Friday 24 October 2014


Please note that the title of this event has since been changed.

Imam Monawar Hussain was on Radio 4's Prayer for the Day in early October (at the time of Eid al-Adha, the major Islamic festival) where he was introduced as Muslim Tutor at Eton College.  Closer to home he is better known as the founder of the Oxford Foundation and more recently of Oxford Muslim College. His original theme, following from the research which he is still engaged in, was to have been the spiritual journey, which he explained on a later Prayer for the Day that week was referred to by the Prophet as 'the greater Jihad'.

His topic will now be his own response (and that of 100 other Muslim clerics in the Open Letter to IS - see next post) to the current events in the Middle East: 'ISLAM: mainstream or extreme?'  This will be a fascinating introduction and a great opportunity to widen our Wychwood Circle horizon. All are welcome, as usual - of any religion or none - and please bring friends. 

Monday 6 October 2014

National Quaker Week and Eid Mubarak 2014


It's National Quaker Week and a good opportunity to announce that we have invited Geoffrey Durham to come and lead a Wychwood Circle event next year. His website is worth checking out as are the links to both magic tricks and introductions to Quakerism. His book Being a Quaker - a guide for newcomers is both approachable and informative.  We look forward to receiving him on Sunday 12th April 2015. 

We have been fortunate in welcoming a Buddhist funeral director and two Anglican canons so far and next month we look forward to hearing about Islam from a liberal imam who happens also to be local to Oxfordshire: Monawar Hussain is Muslim tutor at Eton College as well as founder of the Oxford Foundation and Oxford Muslim College. 

Again this is a topical moment since Muslims were this weekend celebrating Eid Mubarak 2014 or Eid al-Adha, also known as the greater Eid, one of two significant days in the Muslim calendar. Monawar Hussain's topic will be the spiritual journey, which in Islam is also known at The Greater Jihad. Join us on November 16th at Wychwood Library

Friday 3 October 2014


"Intelligence is tied to the ability to think logically; so intelligent people ought not to believe in God."

This is the provocative line taken in the first part of Edward Dutton's article in the Church Times. But that is not all there is, just as logic is not all there is. 

His offended Evangelical friend says in paragraph one, "So basically your book is saying I'm thick". By the end, after examining a number of personality characteristics with their 'life implications', he can say of her: 
She is an intelligent person, but is likely to have very high agreeableness, conscientiousness, and, perhaps, openness and neuroticism.
He himself, though an atheist, says: "I believe in God sometimes."  
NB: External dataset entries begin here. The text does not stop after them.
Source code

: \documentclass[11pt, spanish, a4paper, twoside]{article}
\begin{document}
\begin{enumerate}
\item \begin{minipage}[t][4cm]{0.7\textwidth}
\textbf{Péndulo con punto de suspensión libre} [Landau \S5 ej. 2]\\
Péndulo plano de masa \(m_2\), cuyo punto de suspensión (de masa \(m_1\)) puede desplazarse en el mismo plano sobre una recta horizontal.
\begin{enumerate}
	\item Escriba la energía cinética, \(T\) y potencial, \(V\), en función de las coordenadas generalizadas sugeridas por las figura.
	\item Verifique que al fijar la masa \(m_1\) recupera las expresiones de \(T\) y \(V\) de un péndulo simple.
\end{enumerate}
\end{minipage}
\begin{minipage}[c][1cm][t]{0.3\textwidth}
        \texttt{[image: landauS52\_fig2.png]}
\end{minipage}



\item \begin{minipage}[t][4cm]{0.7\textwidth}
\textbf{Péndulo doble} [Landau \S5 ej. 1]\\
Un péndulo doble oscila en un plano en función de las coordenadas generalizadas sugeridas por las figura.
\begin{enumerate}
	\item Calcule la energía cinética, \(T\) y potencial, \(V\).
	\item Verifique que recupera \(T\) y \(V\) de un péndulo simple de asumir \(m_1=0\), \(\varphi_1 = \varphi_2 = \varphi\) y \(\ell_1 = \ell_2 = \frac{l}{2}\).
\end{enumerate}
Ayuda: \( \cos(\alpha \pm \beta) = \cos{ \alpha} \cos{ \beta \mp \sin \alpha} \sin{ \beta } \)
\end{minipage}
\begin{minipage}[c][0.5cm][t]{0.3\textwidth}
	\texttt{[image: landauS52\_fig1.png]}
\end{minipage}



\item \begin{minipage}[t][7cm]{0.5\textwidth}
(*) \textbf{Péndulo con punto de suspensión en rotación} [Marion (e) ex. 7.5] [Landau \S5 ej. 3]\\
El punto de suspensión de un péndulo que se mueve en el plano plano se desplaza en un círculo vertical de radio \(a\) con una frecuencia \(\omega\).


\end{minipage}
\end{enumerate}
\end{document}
By contrast Professor Brian Cox even questions the relevance of logic to the question of the existence of God. He was asked about his attitude to religion and told the Radio Times recently: 
In the spirit of Gottfried Leibniz [17th century mathematician and philosopher], you can say, "Well, I don't accept that something can come into existence without a cause." You're allowed to say that; it's not illogical. So if you want to think there's an eternal presence that causes things to happen, that's not illogical. I don't happen to think that - I almost don't have an opinion on it.
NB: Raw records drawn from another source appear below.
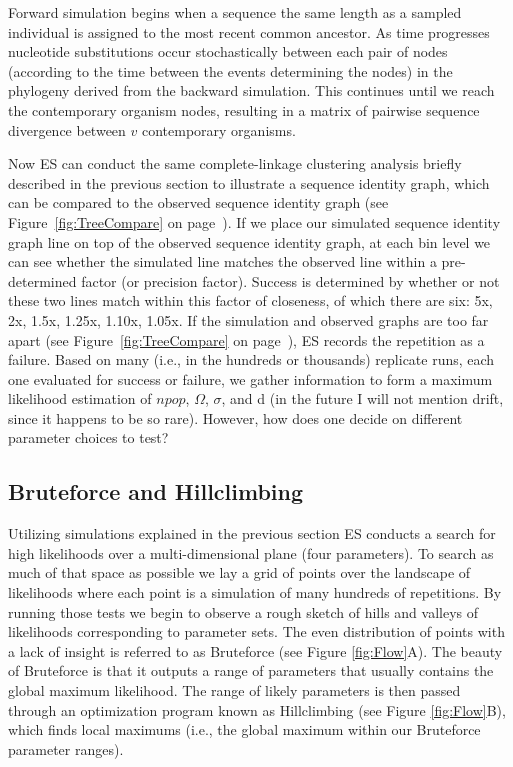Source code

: Forward simulation begins when a sequence the same length as a sampled individual is assigned to the most recent common ancestor.
As time progresses nucleotide substitutions occur stochastically between each pair of nodes (according to the time between the events determining the nodes) in the phylogeny derived from the backward simulation. 
This continues until we reach the contemporary organism nodes, resulting in a matrix of pairwise sequence divergence between $v$ contemporary organisms.

Now ES can conduct the same complete-linkage clustering analysis briefly described in the previous section to illustrate a sequence identity graph, which can be compared to the observed sequence identity graph (see Figure~\ref{fig:TreeCompare} on page~\pageref{fig:TreeCompare}).
If we place our simulated sequence identity graph line on top of the observed sequence identity graph, at each bin level we can see whether the simulated line matches the observed line within a pre-determined factor (or precision factor).
Success is determined by whether or not these two lines match within this factor of closeness, of which there are six: 5x, 2x, 1.5x, 1.25x, 1.10x, 1.05x.
If the simulation and observed graphs are too far apart (see Figure~\ref{fig:TreeCompare} on page~\pageref{fig:TreeCompare}), ES records the repetition as a failure.
Based on many (i.e., in the hundreds or thousands) replicate runs, each one evaluated for success or failure, we gather information to form a maximum likelihood estimation of $npop$, $\Omega$, $\sigma$, and d (in the future I will not mention drift, since it happens to be so rare). However, how does one decide on different parameter choices to test?

\subsection*{Bruteforce and Hillclimbing}
Utilizing simulations explained in the previous section ES conducts a search for high likelihoods over a multi-dimensional plane (four parameters).
To search as much of that space as possible we lay a grid of points over the landscape of likelihoods where each point is a simulation of many hundreds of repetitions.
By running those tests we begin to observe a rough sketch of hills and valleys of likelihoods corresponding to parameter sets.
The even distribution of points with a lack of insight is referred to as Bruteforce (see Figure \ref{fig:Flow}A).
The beauty of Bruteforce is that it outputs a range of parameters that usually contains the global maximum likelihood.
The range of likely parameters is then passed through an optimization program known as Hillclimbing (see Figure \ref{fig:Flow}B), which finds local maximums (i.e., the global maximum within our Bruteforce parameter ranges).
Join us on Sunday at Wychwood Library as we explore these different angles on faith, rationality and personality. The article is available online here:



Thus Canon MARK OAKLEY in an article just published in the Church Times. Many of us were, if not persuaded, then at least enlightened by Mark at our Wychwood Circle meeting in September. Here he takes up his theme in print:
Mark Oakley in the Church Times 3rd October 2014

A short extract: 
Poetry will always be healthily sceptical of our cheerful pulpit fluency when it comes to the divine reality, and will work harder to see everything, from the human heart to the humility of heaven, from fresh and dislocating angles. It will warn us of the curse of religious literalism, its immodest certainties setting flames of hate across so many parts of the world.
Poetry encourages our mind to think in metaphors. It teases our soul to be ready for the surprise of wonder and the gift of tears, the moment when we say "Yes, that's how it is, and I never quite knew it like that."
Poetry has both immense intimacy and intimate immensity, and, in its pledge to a more attentive perception, faith celebrates the sacramentality of poetic words as a beautiful and frightening gift of the God who is in this world as poetry is in the poem.
Alas, the book which his publisher is already advertising on their website has not yet been completed!  It will bear the same title as Mark's talk: The Splash of Words: believing in poetry. Due out in the spring.